(Data to use)
Start of Block
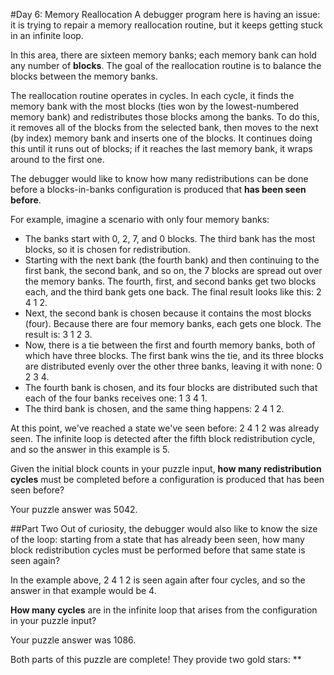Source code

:#Day 6: Memory Reallocation
A debugger program here is having an issue: it is trying to repair a memory reallocation routine, but it keeps 
getting stuck in an infinite loop.

In this area, there are sixteen memory banks; each memory bank can hold any number of **blocks**. The goal of the 
reallocation routine is to balance the blocks between the memory banks.

The reallocation routine operates in cycles. In each cycle, it finds the memory bank with the most 
blocks (ties won by the lowest-numbered memory bank) and redistributes those blocks among the banks. To do 
this, it removes all of the blocks from the selected bank, then moves to the next (by index) memory bank and 
inserts one of the blocks. It continues doing this until it runs out of blocks; if it reaches the last memory 
bank, it wraps around to the first one.

The debugger would like to know how many redistributions can be done before a blocks-in-banks configuration is 
produced that **has been seen before**.

For example, imagine a scenario with only four memory banks:

* The banks start with 0, 2, 7, and 0 blocks. The third bank has the most blocks, so it is chosen for redistribution.
* Starting with the next bank (the fourth bank) and then continuing to the first bank, the second bank, and so on, the 7 blocks are spread out over the memory banks. The fourth, first, and second banks get two blocks each, and the third bank gets one back. The final result looks like this: 2 4 1 2.
* Next, the second bank is chosen because it contains the most blocks (four). Because there are four memory banks, each gets one block. The result is: 3 1 2 3.
* Now, there is a tie between the first and fourth memory banks, both of which have three blocks. The first bank wins the tie, and its three blocks are distributed evenly over the other three banks, leaving it with none: 0 2 3 4.
* The fourth bank is chosen, and its four blocks are distributed such that each of the four banks receives one: 1 3 4 1.
* The third bank is chosen, and the same thing happens: 2 4 1 2.

At this point, we've reached a state we've seen before: 2 4 1 2 was already seen. The infinite loop is detected 
after the fifth block redistribution cycle, and so the answer in this example is 5.

Given the initial block counts in your puzzle input, **how many redistribution cycles** must be completed 
before a configuration is produced that has been seen before?

Your puzzle answer was 5042.

##Part Two
Out of curiosity, the debugger would also like to know the size of the loop: starting from a state that has already 
been seen, how many block redistribution cycles must be performed before that same state is seen again?

In the example above, 2 4 1 2 is seen again after four cycles, and so the answer in that example would be 4.

**How many cycles** are in the infinite loop that arises from the configuration in your puzzle input?

Your puzzle answer was 1086.

Both parts of this puzzle are complete! They provide two gold stars: **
End of Block
(Exercise details) Omit pictures; set down the rest of the material word for word.

(Solved exercise)
Source code

:#Day 6: Memory Reallocation
A debugger program here is having an issue: it is trying to repair a memory reallocation routine, but it keeps 
getting stuck in an infinite loop.

In this area, there are sixteen memory banks; each memory bank can hold any number of **blocks**. The goal of the 
reallocation routine is to balance the blocks between the memory banks.

The reallocation routine operates in cycles. In each cycle, it finds the memory bank with the most 
blocks (ties won by the lowest-numbered memory bank) and redistributes those blocks among the banks. To do 
this, it removes all of the blocks from the selected bank, then moves to the next (by index) memory bank and 
inserts one of the blocks. It continues doing this until it runs out of blocks; if it reaches the last memory 
bank, it wraps around to the first one.

The debugger would like to know how many redistributions can be done before a blocks-in-banks configuration is 
produced that **has been seen before**.

For example, imagine a scenario with only four memory banks:

* The banks start with 0, 2, 7, and 0 blocks. The third bank has the most blocks, so it is chosen for redistribution.
* Starting with the next bank (the fourth bank) and then continuing to the first bank, the second bank, and so on, the 7 blocks are spread out over the memory banks. The fourth, first, and second banks get two blocks each, and the third bank gets one back. The final result looks like this: 2 4 1 2.
* Next, the second bank is chosen because it contains the most blocks (four). Because there are four memory banks, each gets one block. The result is: 3 1 2 3.
* Now, there is a tie between the first and fourth memory banks, both of which have three blocks. The first bank wins the tie, and its three blocks are distributed evenly over the other three banks, leaving it with none: 0 2 3 4.
* The fourth bank is chosen, and its four blocks are distributed such that each of the four banks receives one: 1 3 4 1.
* The third bank is chosen, and the same thing happens: 2 4 1 2.

At this point, we've reached a state we've seen before: 2 4 1 2 was already seen. The infinite loop is detected 
after the fifth block redistribution cycle, and so the answer in this example is 5.

Given the initial block counts in your puzzle input, **how many redistribution cycles** must be completed 
before a configuration is produced that has been seen before?

Your puzzle answer was 5042.

##Part Two
Out of curiosity, the debugger would also like to know the size of the loop: starting from a state that has already 
been seen, how many block redistribution cycles must be performed before that same state is seen again?

In the example above, 2 4 1 2 is seen again after four cycles, and so the answer in that example would be 4.

**How many cycles** are in the infinite loop that arises from the configuration in your puzzle input?

Your puzzle answer was 1086.

Both parts of this puzzle are complete! They provide two gold stars: **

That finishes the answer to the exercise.